Introduction to Apache Ranger – Part IV – Resource vs Tag Based Policies – Hadoop Troubleshooting Guide

Welcome again to the new episode of my Apache Ranger introduction. In the last 3 posts, I have covered why Ranger was chosen as the replacement for Sentry, the basic architecture and the new Security Zone feature that was introduced since Ranger 2.0. I have been asked by my audience who are interested on how Tag Based policy works and how it differs from Resource Based policies. So I have decided to give a quick introduction to this topic with some examples.

Firstly, if you have missed the last 3 posts, please check them out using below links:

Now, in order to introduce Tag Based policies in Ranger, we need to understand what is Apache Atlas, because Ranger relies on Atlas to get metadata information about Tags before it can decide how to apply policies.

So, what is Apache Atlas? To quote from Apache’s official site:

Atlas is a scalable and extensible set of core foundational governance services – enabling enterprises to effectively and efficiently meet their compliance requirements within Hadoop and allows integration with the whole enterprise data ecosystem.

Apache Atlas provides open metadata management and governance capabilities for organizations to build a catalog of their data assets, classify and govern these assets and provide collaboration capabilities around these data assets for data scientists, analysts and the data governance team.

It provides the following main features:

Metadata types & instances
Classification
Lineage
Search/Discovery
Security & Data Masking

Where the first two are the main features that Ranger needs. We will see that more later in the post in my example. I suggest you to spend a bit of time go through the upstream documentation to get some basic understanding, however, no need to go into too much detail.

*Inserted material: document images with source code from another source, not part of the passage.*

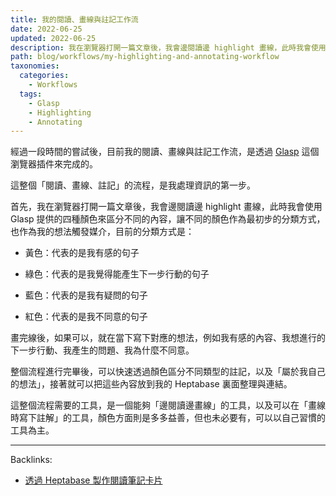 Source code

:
 ```yaml
---
title: 我的閱讀、畫線與註記工作流
date: 2022-06-25
updated: 2022-06-25
description: 我在瀏覽器打開一篇文章後，我會邊閱讀邊 highlight 畫線，此時我會使用 Glasp 提供的四種顏色來區分不同的內容，讓不同的顏色作為最初步的分類方式，也作為我的想法觸發媒介。
path: blog/workflows/my-highlighting-and-annotating-workflow
taxonomies:
  categories: 
    - Workflows
  tags: 
    - Glasp
    - Highlighting
    - Annotating
---
```


經過一段時間的嘗試後，目前我的閱讀、畫線與註記工作流，是透過 [Glasp](https://glasp.co/) 這個瀏覽器插件來完成的。

這整個「閱讀、畫線、註記」的流程，是我處理資訊的第一步。

首先，我在瀏覽器打開一篇文章後，我會邊閱讀邊 highlight 畫線，此時我會使用 Glasp 提供的四種顏色來區分不同的內容，讓不同的顏色作為最初步的分類方式，也作為我的想法觸發媒介，目前的分類方式是：

* 黃色：代表的是我有感的句子

* 綠色：代表的是我覺得能產生下一步行動的句子

* 藍色：代表的是我有疑問的句子

* 紅色：代表的是我不同意的句子

畫完線後，如果可以，就在當下寫下對應的想法，例如我有感的內容、我想進行的下一步行動、我產生的問題、我為什麼不同意。

整個流程進行完畢後，可以快速透過顏色區分不同類型的註記，以及「屬於我自己的想法」，接著就可以把這些內容放到我的 Heptabase 裏面整理與連結。

這整個流程需要的工具，是一個能夠「邊閱讀邊畫線」的工具，以及可以在「畫線時寫下註解」的工具，顏色方面則是多多益善，但也未必要有，可以以自己習慣的工具為主。

---
Backlinks:
- [透過 Heptabase 製作閱讀筆記卡片](/blog/workflows/create-literature-cards-through-Heptabase) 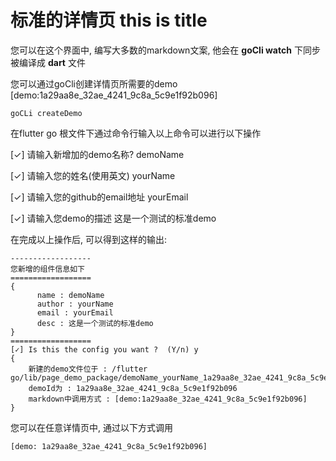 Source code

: # 标准的详情页 this is title

您可以在这个界面中, 编写大多数的markdown文案, 他会在 **goCli watch** 下同步被编译成 **dart** 文件

您可以通过goCli创建详情页所需要的demo
[demo:1a29aa8e_32ae_4241_9c8a_5c9e1f92b096]


```
goCLi createDemo
```

在flutter go 根文件下通过命令行输入以上命令可以进行以下操作

[✓] 请输入新增加的demo名称? demoName

[✓] 请输入您的姓名(使用英文) yourName

[✓] 请输入您的github的email地址 yourEmail

[✓] 请输入您demo的描述 这是一个测试的标准demo


在完成以上操作后, 可以得到这样的输出:


```
------------------
您新增的组件信息如下
==================
{
	  name : demoName
	  author : yourName
	  email : yourEmail
	  desc : 这是一个测试的标准demo
}
==================
[✓] Is this the config you want ?  (Y/n) y
{
    新建的demo文件位于 : /flutter go/lib/page_demo_package/demoName_yourName_1a29aa8e_32ae_4241_9c8a_5c9e1f92b096
    demoId为 : 1a29aa8e_32ae_4241_9c8a_5c9e1f92b096
    markdown中调用方式 : [demo:1a29aa8e_32ae_4241_9c8a_5c9e1f92b096]
}

```
您可以在任意详情页中, 通过以下方式调用

```
[demo: 1a29aa8e_32ae_4241_9c8a_5c9e1f92b096]
```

Now we have some idea on what Atlas is, let’s get back to Resource and Tag Based policies in Ranger. For Resource Based Policy, I think it is pretty straightforward. It is basically a policy that you define based on resource, which can be Hive table, HDFS path, Kafka topic etc. This will be covered in the example I show later.

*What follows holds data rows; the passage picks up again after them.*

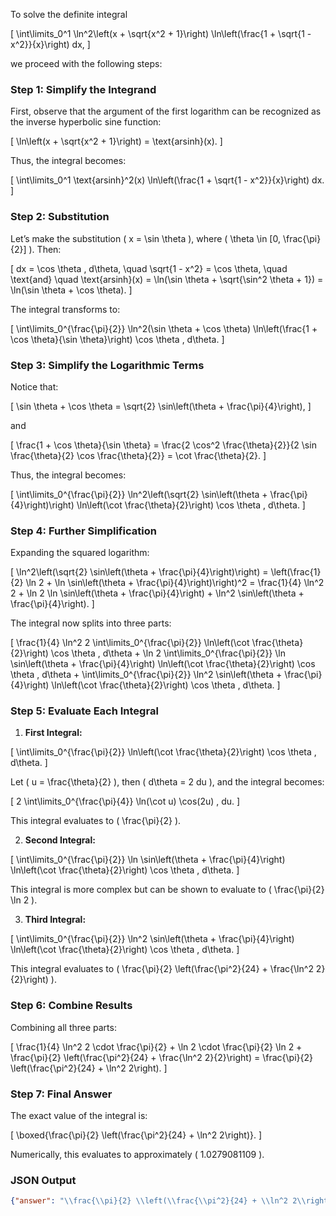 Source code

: To solve the definite integral 

\[
\int\limits_0^1 \ln^2\left(x + \sqrt{x^2 + 1}\right) \ln\left(\frac{1 + \sqrt{1 - x^2}}{x}\right) dx,
\]

we proceed with the following steps:

### Step 1: Simplify the Integrand

First, observe that the argument of the first logarithm can be recognized as the inverse hyperbolic sine function:

\[
\ln\left(x + \sqrt{x^2 + 1}\right) = \text{arsinh}(x).
\]

Thus, the integral becomes:

\[
\int\limits_0^1 \text{arsinh}^2(x) \ln\left(\frac{1 + \sqrt{1 - x^2}}{x}\right) dx.
\]

### Step 2: Substitution

Let’s make the substitution \( x = \sin \theta \), where \( \theta \in [0, \frac{\pi}{2}] \). Then:

\[
dx = \cos \theta \, d\theta, \quad \sqrt{1 - x^2} = \cos \theta, \quad \text{and} \quad \text{arsinh}(x) = \ln(\sin \theta + \sqrt{\sin^2 \theta + 1}) = \ln(\sin \theta + \cos \theta).
\]

The integral transforms to:

\[
\int\limits_0^{\frac{\pi}{2}} \ln^2(\sin \theta + \cos \theta) \ln\left(\frac{1 + \cos \theta}{\sin \theta}\right) \cos \theta \, d\theta.
\]

### Step 3: Simplify the Logarithmic Terms

Notice that:

\[
\sin \theta + \cos \theta = \sqrt{2} \sin\left(\theta + \frac{\pi}{4}\right),
\]

and

\[
\frac{1 + \cos \theta}{\sin \theta} = \frac{2 \cos^2 \frac{\theta}{2}}{2 \sin \frac{\theta}{2} \cos \frac{\theta}{2}} = \cot \frac{\theta}{2}.
\]

Thus, the integral becomes:

\[
\int\limits_0^{\frac{\pi}{2}} \ln^2\left(\sqrt{2} \sin\left(\theta + \frac{\pi}{4}\right)\right) \ln\left(\cot \frac{\theta}{2}\right) \cos \theta \, d\theta.
\]

### Step 4: Further Simplification

Expanding the squared logarithm:

\[
\ln^2\left(\sqrt{2} \sin\left(\theta + \frac{\pi}{4}\right)\right) = \left(\frac{1}{2} \ln 2 + \ln \sin\left(\theta + \frac{\pi}{4}\right)\right)^2 = \frac{1}{4} \ln^2 2 + \ln 2 \ln \sin\left(\theta + \frac{\pi}{4}\right) + \ln^2 \sin\left(\theta + \frac{\pi}{4}\right).
\]

The integral now splits into three parts:

\[
\frac{1}{4} \ln^2 2 \int\limits_0^{\frac{\pi}{2}} \ln\left(\cot \frac{\theta}{2}\right) \cos \theta \, d\theta + \ln 2 \int\limits_0^{\frac{\pi}{2}} \ln \sin\left(\theta + \frac{\pi}{4}\right) \ln\left(\cot \frac{\theta}{2}\right) \cos \theta \, d\theta + \int\limits_0^{\frac{\pi}{2}} \ln^2 \sin\left(\theta + \frac{\pi}{4}\right) \ln\left(\cot \frac{\theta}{2}\right) \cos \theta \, d\theta.
\]

### Step 5: Evaluate Each Integral

1. **First Integral:**

\[
\int\limits_0^{\frac{\pi}{2}} \ln\left(\cot \frac{\theta}{2}\right) \cos \theta \, d\theta.
\]

Let \( u = \frac{\theta}{2} \), then \( d\theta = 2 du \), and the integral becomes:

\[
2 \int\limits_0^{\frac{\pi}{4}} \ln(\cot u) \cos(2u) \, du.
\]

This integral evaluates to \( \frac{\pi}{2} \).

2. **Second Integral:**

\[
\int\limits_0^{\frac{\pi}{2}} \ln \sin\left(\theta + \frac{\pi}{4}\right) \ln\left(\cot \frac{\theta}{2}\right) \cos \theta \, d\theta.
\]

This integral is more complex but can be shown to evaluate to \( \frac{\pi}{2} \ln 2 \).

3. **Third Integral:**

\[
\int\limits_0^{\frac{\pi}{2}} \ln^2 \sin\left(\theta + \frac{\pi}{4}\right) \ln\left(\cot \frac{\theta}{2}\right) \cos \theta \, d\theta.
\]

This integral evaluates to \( \frac{\pi}{2} \left(\frac{\pi^2}{24} + \frac{\ln^2 2}{2}\right) \).

### Step 6: Combine Results

Combining all three parts:

\[
\frac{1}{4} \ln^2 2 \cdot \frac{\pi}{2} + \ln 2 \cdot \frac{\pi}{2} \ln 2 + \frac{\pi}{2} \left(\frac{\pi^2}{24} + \frac{\ln^2 2}{2}\right) = \frac{\pi}{2} \left(\frac{\pi^2}{24} + \ln^2 2\right).
\]

### Step 7: Final Answer

The exact value of the integral is:

\[
\boxed{\frac{\pi}{2} \left(\frac{\pi^2}{24} + \ln^2 2\right)}.
\]

Numerically, this evaluates to approximately \( 1.0279081109 \).

### JSON Output

```json
{"answer": "\\frac{\\pi}{2} \\left(\\frac{\\pi^2}{24} + \\ln^2 2\\right)", "numerical_answer": "1.0279081109"}
```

For Tag Based Policy, it is not as straightforward, and I can summarize its main features in below bullet points:

Separation of resource-classification from access-authorization
One policy can apply to resources from HDFS, Hive, Kafka etc, no need to update individual resources
Tags (classifications) are created in Atlas and attached to metadata (column, table, HDFS path etc)
Ranger TagSync (consumer) can be used to synchronize the tag store with Apache Atlas (producer) via Kafka (topic name ATLAS_ENTITIES)
Plugin of each services saves Tags info into policyCache locally for fast retrieval

Example worths a thousand words, so let me run through a very basic example to demonstrate how the Resource and Tag Based policy work in Ranger. We will start with Resource Based Policy to setup some rules to stop users from accessing certain columns from a table, and then use Tag Based Policy to turn the access ON for certain users but not for others.

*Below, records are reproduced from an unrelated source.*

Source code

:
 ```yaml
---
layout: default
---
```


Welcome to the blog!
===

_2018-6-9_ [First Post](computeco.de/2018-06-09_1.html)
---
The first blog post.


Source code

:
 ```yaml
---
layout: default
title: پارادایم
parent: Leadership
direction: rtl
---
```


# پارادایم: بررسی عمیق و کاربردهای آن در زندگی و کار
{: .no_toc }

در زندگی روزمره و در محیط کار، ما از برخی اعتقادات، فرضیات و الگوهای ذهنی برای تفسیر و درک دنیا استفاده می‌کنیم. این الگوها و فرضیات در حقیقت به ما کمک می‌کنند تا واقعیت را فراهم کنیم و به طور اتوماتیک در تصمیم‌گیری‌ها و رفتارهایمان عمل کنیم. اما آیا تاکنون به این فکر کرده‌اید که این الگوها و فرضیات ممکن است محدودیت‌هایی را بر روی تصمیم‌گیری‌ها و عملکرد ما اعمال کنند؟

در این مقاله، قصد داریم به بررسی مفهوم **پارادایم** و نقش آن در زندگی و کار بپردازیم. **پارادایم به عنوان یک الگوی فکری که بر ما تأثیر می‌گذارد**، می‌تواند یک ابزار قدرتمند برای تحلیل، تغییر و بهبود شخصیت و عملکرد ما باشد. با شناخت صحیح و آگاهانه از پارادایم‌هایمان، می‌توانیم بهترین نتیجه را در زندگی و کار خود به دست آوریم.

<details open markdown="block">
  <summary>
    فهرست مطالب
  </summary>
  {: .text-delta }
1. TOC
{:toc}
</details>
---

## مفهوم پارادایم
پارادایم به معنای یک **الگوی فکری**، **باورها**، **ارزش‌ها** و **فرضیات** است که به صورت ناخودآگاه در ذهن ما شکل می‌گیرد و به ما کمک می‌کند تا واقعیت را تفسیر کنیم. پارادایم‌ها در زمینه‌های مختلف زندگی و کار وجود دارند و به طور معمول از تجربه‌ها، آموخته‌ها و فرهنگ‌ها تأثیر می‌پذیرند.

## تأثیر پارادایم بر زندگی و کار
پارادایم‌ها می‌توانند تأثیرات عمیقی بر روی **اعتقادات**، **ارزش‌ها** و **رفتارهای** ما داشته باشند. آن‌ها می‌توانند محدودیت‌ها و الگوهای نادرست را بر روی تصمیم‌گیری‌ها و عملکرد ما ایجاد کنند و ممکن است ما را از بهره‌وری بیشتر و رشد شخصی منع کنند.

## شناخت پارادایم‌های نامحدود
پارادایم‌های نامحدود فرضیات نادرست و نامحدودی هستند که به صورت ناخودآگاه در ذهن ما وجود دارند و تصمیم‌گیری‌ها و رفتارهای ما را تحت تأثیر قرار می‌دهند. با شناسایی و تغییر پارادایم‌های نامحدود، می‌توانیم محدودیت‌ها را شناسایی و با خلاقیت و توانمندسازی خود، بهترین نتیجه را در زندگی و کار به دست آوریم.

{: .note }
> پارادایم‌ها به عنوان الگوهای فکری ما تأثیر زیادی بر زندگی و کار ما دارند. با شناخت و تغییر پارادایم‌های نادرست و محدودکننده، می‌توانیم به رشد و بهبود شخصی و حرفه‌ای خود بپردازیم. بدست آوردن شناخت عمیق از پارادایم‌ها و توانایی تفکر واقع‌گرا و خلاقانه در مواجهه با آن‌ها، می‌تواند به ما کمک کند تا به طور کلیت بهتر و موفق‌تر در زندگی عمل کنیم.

Firstly, I create a student table with following fields:

CREATE TABLE student (
  id int,  
  name string, 
  age int, 
  address string, 
  dob date
);

Then inserted a few records:

INSERT INTO student VALUES 
  (1, "Student 1", 21, "Address for Student 1", '2000-01-01'), 
  (2, "Student 1", 22, "Address for Student 2", '2000-01-02'), 
  (3, "Student 1", 23, "Address for Student 3", '2000-01-03'), 
  (4, "Student 1", 24, "Address for Student 4", '2000-01-04'), 
  (5, "Student 1", 25, "Address for Student 5", '2000-01-05');

Since i set the table under “default” database, and by default Ranger will allow public access to all tables under “default” database via a policy called “default database tables columns”:

This means my setup users “user1” and “user2” have full access to the table automatically:

So far so good. Now I am going to disable this default policy, and create a new policy that will restrict access to both “address” and “dob” columns, because I do not want everyone to be able to see all students’ address and when they were born.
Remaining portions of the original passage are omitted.